Spoiler-ish
Had I been watching this on television, I would have thrown the remote at the television when the closing credits scrolled down the screen. As I read it in its a lengthy book form, I found myself beseeching Charles Dickens to come back and show how to tie up a complex story with a definite ending (send the main characters to Australia, drown them, send the car over the cliff- anything that finishes the story off!)
I had heard that this book was about a car-yard closing down, which did not seem a particularly promising premise for a book. Indeed, it is about a family-owned car-yard closing down, but it’s also about the implications on the family – Dickie, Imelda, Cass and PJ- as their financial situation tightens.
It’s set in Ireland, but it took me quite a while to shake off the sense that it was an American story instead. Certainly, there are mentions of the Magdalen convent in the middle of the town that nobody talks about, and the weather is often wet, but I still didn’t have a strong sense of its Irishness. Perhaps the car-yard, which seems a particularly American phenomenon, led me astray.

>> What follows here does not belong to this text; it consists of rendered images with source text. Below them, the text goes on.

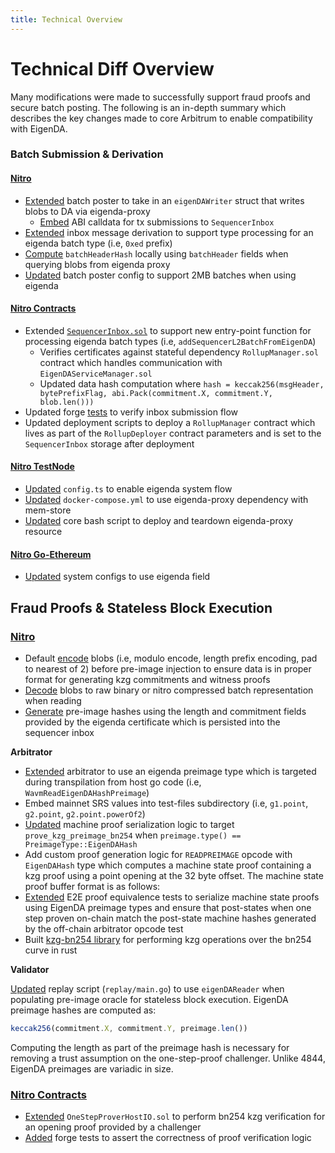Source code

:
 ```yaml
---
title: Technical Overview
---
```


# Technical Diff Overview 
Many modifications were made to successfully support fraud proofs and secure batch posting. The following is an in-depth summary which describes the key changes made to core Arbitrum to enable compatibility with EigenDA.

### Batch Submission & Derivation
#### [Nitro](https://github.com/Layr-Labs/nitro)

- [Extended](https://github.com/Layr-Labs/nitro/blob/e8981ff2f09720b6627e751d8bd3146277c7a01b/arbnode/batch_poster.go#L113) batch poster to take in an `eigenDAWriter` struct that writes blobs to DA via eigenda-proxy
    - [Embed](https://github.com/Layr-Labs/nitro/blob/e8981ff2f09720b6627e751d8bd3146277c7a01b/arbnode/batch_poster.go#L1030-L1075) ABI calldata for tx submissions to `SequencerInbox`
- [Extended](https://github.com/Layr-Labs/nitro/blob/e8981ff2f09720b6627e751d8bd3146277c7a01b/arbnode/sequencer_inbox.go#L174-L211) inbox message derivation to support type processing for an eigenda batch type (i.e, `0xed` prefix)
- [Compute](https://github.com/Layr-Labs/nitro/blob/e8981ff2f09720b6627e751d8bd3146277c7a01b/eigenda/types.go#L126-L140) `batchHeaderHash` locally using `batchHeader` fields when querying blobs from eigenda proxy
- [Updated](https://github.com/Layr-Labs/nitro/blob/e8981ff2f09720b6627e751d8bd3146277c7a01b/arbnode/batch_poster.go#L155-L156) batch poster config to support 2MB batches when using eigenda

#### [Nitro Contracts](https://github.com/Layr-Labs/nitro-contracts)

- Extended [`SequencerInbox.sol`](https://github.com/Layr-Labs/nitro-contracts/blob/3318395f2f428c126b7963a33e91cad16ae30510/src/bridge/SequencerInbox.sol) to support new entry-point function for processing eigenda batch types (i.e, `addSequencerL2BatchFromEigenDA`)
    - Verifies certificates against stateful dependency `RollupManager.sol` contract which handles communication with `EigenDAServiceManager.sol`
    - Updated data hash computation where `hash = keccak256(msgHeader, bytePrefixFlag, abi.Pack(commitment.X, commitment.Y, blob.len()))`
- Updated forge [tests](https://github.com/Layr-Labs/nitro-contracts/blob/3318395f2f428c126b7963a33e91cad16ae30510/test/foundry/SequencerInbox.t.sol#L568-L691) to verify inbox submission flow
- Updated deployment scripts to deploy a `RollupManager` contract which lives as part of the `RollupDeployer` contract parameters and is set to the `SequencerInbox` storage after deployment

#### [Nitro TestNode](https://github.com/Layr-Labs/nitro-testnode)

- [Updated](https://github.com/Layr-Labs/nitro-testnode/blob/000763087e26b23f13930e5c91f8066a45b5adfa/scripts/config.ts) `config.ts` to enable eigenda system flow
- [Updated](https://github.com/Layr-Labs/nitro-testnode/blob/000763087e26b23f13930e5c91f8066a45b5adfa/docker-compose.yaml#L364-L373) `docker-compose.yml` to use eigenda-proxy dependency with mem-store
- [Updated](https://github.com/Layr-Labs/nitro-testnode/blob/000763087e26b23f13930e5c91f8066a45b5adfa/test-node.bash#L219) core bash script to deploy and teardown eigenda-proxy resource

#### [Nitro Go-Ethereum](https://github.com/Layr-Labs/nitro-go-ethereum-private)

- [Updated](https://github.com/Layr-Labs/nitro-go-ethereum-private/blob/5a2943cbed319de002d3cc326f9404e8c083950d/params/config_arbitrum.go#L138-L147) system configs to use eigenda field

## Fraud Proofs & Stateless Block Execution

### [Nitro](https://github.com/Layr-Labs/nitro)
- Default [encode](https://github.com/Layr-Labs/nitro/blob/e8981ff2f09720b6627e751d8bd3146277c7a01b/eigenda/reader.go#L61-L67) blobs (i.e, modulo encode, length prefix encoding, pad to nearest of 2) before pre-image injection to ensure data is in proper format for generating kzg commitments and witness proofs 
- [Decode](https://github.com/Layr-Labs/nitro/blob/e8981ff2f09720b6627e751d8bd3146277c7a01b/cmd/replay/main.go#L158-L178) blobs to raw binary or nitro compressed batch representation when reading
- [Generate](https://github.com/Layr-Labs/nitro/blob/e8981ff2f09720b6627e751d8bd3146277c7a01b/eigenda/types.go#L25-L40) pre-image hashes using the length and commitment fields provided by the eigenda certificate which is persisted into the sequencer inbox

**Arbitrator**

- [Extended](https://github.com/Layr-Labs/nitro/blob/e8981ff2f09720b6627e751d8bd3146277c7a01b/arbitrator/arbutil/src/types.rs#L23) arbitrator to use an eigenda preimage type which is targeted during transpilation from host go code (i.e, `WavmReadEigenDAHashPreimage`)
- Embed mainnet SRS values into test-files subdirectory (i.e, `g1.point`, `g2.point`, `g2.point.powerOf2`)
- [Updated](https://github.com/Layr-Labs/nitro/blob/e8981ff2f09720b6627e751d8bd3146277c7a01b/arbitrator/prover/src/machine.rs#L3051-L3055) machine proof serialization logic to target `prove_kzg_preimage_bn254` when `preimage.type() == PreimageType::EigenDAHash`
- Add custom proof generation logic for `READPREIMAGE` opcode with `EigenDAHash` type which computes a machine state proof containing a kzg proof using a point opening at the 32 byte offset. The machine state proof buffer format is as follows:
- [Extended](https://github.com/Layr-Labs/nitro/blob/e8981ff2f09720b6627e751d8bd3146277c7a01b/arbitrator/prover/src/kzgbn254.rs) E2E proof equivalence tests to serialize machine state proofs using EigenDA preimage types and ensure that post-states when one step proven on-chain match the post-state machine hashes generated by the off-chain arbitrator opcode test
- Built [kzg-bn254 library](https://github.com/Layr-Labs/rust-kzg-bn254) for performing kzg operations over the bn254 curve in rust 

**Validator**

[Updated](https://github.com/Layr-Labs/nitro/blob/e8981ff2f09720b6627e751d8bd3146277c7a01b/cmd/replay/main.go#L244) replay script (`replay/main.go`)  to use `eigenDAReader` when populating pre-image oracle for stateless block execution. EigenDA preimage hashes are computed as:

```jsx
keccak256(commitment.X, commitment.Y, preimage.len())
```

Computing the length as part of the preimage hash is necessary for removing a trust assumption on the one-step-proof challenger. Unlike 4844, EigenDA preimages are variadic in size. 

### [Nitro Contracts](https://github.com/Layr-Labs/nitro-contracts)

- [Extended](https://github.com/Layr-Labs/nitro-contracts/blob/3318395f2f428c126b7963a33e91cad16ae30510/src/osp/OneStepProverHostIo.sol#L320-L407) `OneStepProverHostIO.sol` to perform bn254 kzg verification for an opening proof provided by a challenger
- [Added](https://github.com/Layr-Labs/nitro-contracts/blob/3318395f2f428c126b7963a33e91cad16ae30510/test/foundry/KZGbn254.t.sol) forge tests to assert the correctness of proof verification logic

Dickie and Imelda married about 20 years ago, largely on the rebound from the death of Dickie’s brother, the local football hero Frank. Frank and Imelda had been engaged to be married, and after his death, Dickie and Imelda both sought solace from grief in each other’s arms. Dickie had long been slated to take over the family car-sales yard from his father Maurice, after completing a degree at Trinity College in Dublin. But other events had intervened, and so we find Dickie and Imelda, living in what had been the large family home on a large tract of land, deeply indebted and with the car yard in trouble. Their daughter, Cass, is in her final year of school, trying to work out her place with her friend Eileen and her own sexuality as she, too, goes to Trinity College. Their son PJ spends much of his time online, where he is being taken beyond his depth.
The story moves around, concentrating on different characters in turn, some written by a detached narrator, others told as a stream-of-consciousness where thoughts and verbal utterances are intertwined. As with all families, there are the family stories but here they are unpacked and challenged as the spotlight shifts from person to person, and through flashbacks and back-story. Each of the characters is being lured by a different way of being, and there is an underlying pessimism about the outside world with its physical and emotional violence. Sex in the book is largely sordid, either physically or emotionally, and there are many near misses as events could have taken an even more calamitous turn.
The book is fairly heavy-handed in its preaching on climate change and societal collapse, although it does play a part in the plot. It does add to the ‘going to hell in a handbasket’ vibe of the whole book.
The action speeds up at the end of the book, with increasingly short chapters told from different characters’ perspectives until the narrative is a series of short paragraphs, as all the characters converge on one spot. But what happened? I think that perhaps, there was no near-miss here.
I enjoyed the book, although particularly in the first third I felt an oppressive sense of dread and doom every time I picked it up again. Despite the underlying pessimism of the book, and the unrelieved bleakness, Murray had filled out his characters enough for you to care about them as fellow humans, with whom we share vulnerabilities and thwarted dreams. My son said that it was the best book he read last year: I wouldn’t go that far, but I could barely put it down the further into it I went. So for me, not the best, but pretty damned good.
My rating: 8.5/10
Read because: Ivanhoe Reading Circle selection- and then I couldn’t attend the meeting because of COVID!!
Sourced from: Ladyhawke Books, Ivanhoe.